Para a emoção culpa, foi observado na idade dos 6 anos uma distribuição igual da culpa pelos dois jogadores (50,0% vs.50,0%, binomial n=22, p=1), na idade dos 8 anos, inesperadamente, a culpa foi atribuída com maior frequência ao primeiro jogador (42,9% vs.33,3%, n=16, p=.804), contudo, na idade de 10 anos, tal como esperávamos, a culpa é atribuída com maior frequência ao segundo jogador (10,0% vs.65,0%, binomial n=15, p=.007). Relativamente aos julgamentos de culpa, os três grupos diferem significativamente [χ2(N=63)=14.489, p=.004], o que nos mostra que a emoção culpa apenas na idade dos 10 anos é compreendida e por isso atribuída ao segundo jogador, encontrando-se o padrão esperado.

Tal como no trabalho de Meehan e Byrne (2005), os resultados demonstraram, para a idade de 6 anos, uma dissociação entre o efeito de ordem temporal e o julgamento emocional de culpa, este que assume um reforço na verificação deste efeito. Contudo, neste trabalho esta dissociação estendeu-se também à idade de 8 anos.

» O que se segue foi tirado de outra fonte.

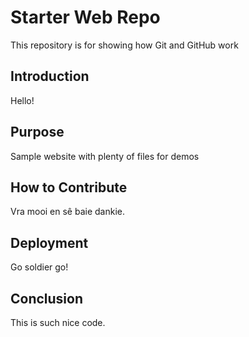 # Starter Web Repo

This repository is for showing how Git and GitHub work

## Introduction

Hello!

## Purpose

Sample website with plenty of files for demos

## How to Contribute

Vra mooi en sê baie dankie.

## Deployment

Go soldier go!

## Conclusion

This is such nice code.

Parece-nos evidente a dissociação entre o pensamento contrafactual e os julgamentos emocionais mais complexos para as idades mais novas, contudo quando analisamos os julgamentos emocionais mais básicos, verificamos que nestas idades o efeito de ordem temporal se cumpre para a emoção tristeza, o que nos parece de todo relevante. Apesar destas crianças não apresentarem um padrão semelhante ao adulto, estas crianças parecem compreender que é o segundo jogador que se sente mais triste, evidenciando em certa medida um efeito de ordem temporal. Ao invés, na idade de 10 anos verifica-se um padrão consistente entre a tarefa de manipulação e o julgamento de culpa, demonstrando-se idêntico às repostas adultas. Este resultado mostra-nos que aos 10 anos estas duas capacidades se encontram totalmente desenvolvidas.

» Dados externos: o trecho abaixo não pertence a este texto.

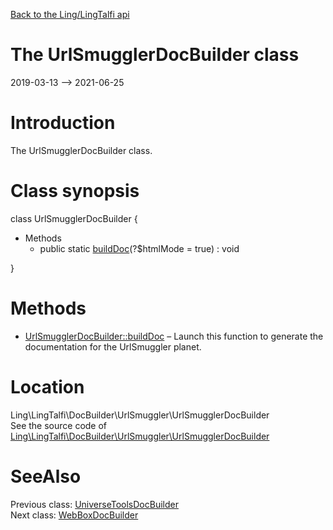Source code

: [Back to the Ling/LingTalfi api](https://github.com/lingtalfi/LingTalfi/blob/master/doc/api/Ling/LingTalfi.md)



The UrlSmugglerDocBuilder class
================
2019-03-13 --> 2021-06-25






Introduction
============

The UrlSmugglerDocBuilder class.



Class synopsis
==============


class <span class="pl-k">UrlSmugglerDocBuilder</span>  {

- Methods
    - public static [buildDoc](https://github.com/lingtalfi/LingTalfi/blob/master/doc/api/Ling/LingTalfi/DocBuilder/UrlSmuggler/UrlSmugglerDocBuilder/buildDoc.md)(?$htmlMode = true) : void

}






Methods
==============

- [UrlSmugglerDocBuilder::buildDoc](https://github.com/lingtalfi/LingTalfi/blob/master/doc/api/Ling/LingTalfi/DocBuilder/UrlSmuggler/UrlSmugglerDocBuilder/buildDoc.md) &ndash; Launch this function to generate the documentation for the UrlSmuggler planet.





Location
=============
Ling\LingTalfi\DocBuilder\UrlSmuggler\UrlSmugglerDocBuilder<br>
See the source code of [Ling\LingTalfi\DocBuilder\UrlSmuggler\UrlSmugglerDocBuilder](https://github.com/lingtalfi/LingTalfi/blob/master/DocBuilder/UrlSmuggler/UrlSmugglerDocBuilder.php)



SeeAlso
==============
Previous class: [UniverseToolsDocBuilder](https://github.com/lingtalfi/LingTalfi/blob/master/doc/api/Ling/LingTalfi/DocBuilder/UniverseTools/UniverseToolsDocBuilder.md)<br>Next class: [WebBoxDocBuilder](https://github.com/lingtalfi/LingTalfi/blob/master/doc/api/Ling/LingTalfi/DocBuilder/WebBox/WebBoxDocBuilder.md)<br>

Versão interrompida Na Tabela 3 podemos observar os resultados na tarefa de manipulação, através da percentagem em que foi escolhido mudar o primeiro vs.o segundo acontecimento.

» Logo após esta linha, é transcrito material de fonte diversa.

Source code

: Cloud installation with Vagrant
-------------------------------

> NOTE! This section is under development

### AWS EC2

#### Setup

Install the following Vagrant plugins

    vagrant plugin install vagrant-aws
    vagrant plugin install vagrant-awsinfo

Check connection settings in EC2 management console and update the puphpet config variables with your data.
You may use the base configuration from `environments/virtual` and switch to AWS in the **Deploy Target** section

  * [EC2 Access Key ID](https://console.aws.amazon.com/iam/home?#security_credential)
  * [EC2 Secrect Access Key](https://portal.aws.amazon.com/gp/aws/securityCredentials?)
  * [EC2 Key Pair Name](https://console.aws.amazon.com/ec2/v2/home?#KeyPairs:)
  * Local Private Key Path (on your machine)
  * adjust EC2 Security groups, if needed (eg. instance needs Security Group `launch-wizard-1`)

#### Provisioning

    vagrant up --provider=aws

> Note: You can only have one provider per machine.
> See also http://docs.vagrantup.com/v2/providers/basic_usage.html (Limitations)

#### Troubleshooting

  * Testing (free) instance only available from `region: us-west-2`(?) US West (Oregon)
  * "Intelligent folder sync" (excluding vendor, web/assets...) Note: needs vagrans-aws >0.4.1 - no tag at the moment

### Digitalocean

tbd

Tabela 3 Percentagens das respostas dadas na tarefa de manipulação, versão interrompida, consoante o nível etário

Na Tabela 3 podemos ver que o efeito de ordem temporal pode ser reduzido, apesar desta eliminação ocorrer apenas na idade de 10 anos, uma vez que neste grupo, mais crianças apagaram mentalmente o primeiro acontecimento em vez do segundo (65,0% vs.30,0%). Apesar das percentagens referidas irem no sentido esperado, a sua diferença não é estatisticamente significativa (binomial n=19, p=.167) mesmo assim, o padrão é semelhante ao dos adultos, mostrando que pode ser consideravelmente reduzido. Na idade de 8 anos, observa-se o efeito de ordem temporal (28,6% vs.61,9%, binomial n=19, p=.167), enquanto que para a idade dos 6 anos as respostas encontram-se distribuídas identicamente, o que não reduz nem confirma o efeito de ordem temporal (45,5% vs.50,0%, binomial n=21, p=.100). Os três grupos, no entanto, não apresentam entre si uma diferença estatisticamente significativa [χ2(N=63)=5.805, p=.177], embora o padrão se encontre como o esperado para a idade de 10 anos.

Estes resultados sugerem que apenas aos 10 anos de idade as crianças conseguem criar e integrar mais do que uma alternativa contrafactual disponível para a realidade, seguindo um padrão que corresponde àquele que os adultos possuem (Byrne et al., 2000).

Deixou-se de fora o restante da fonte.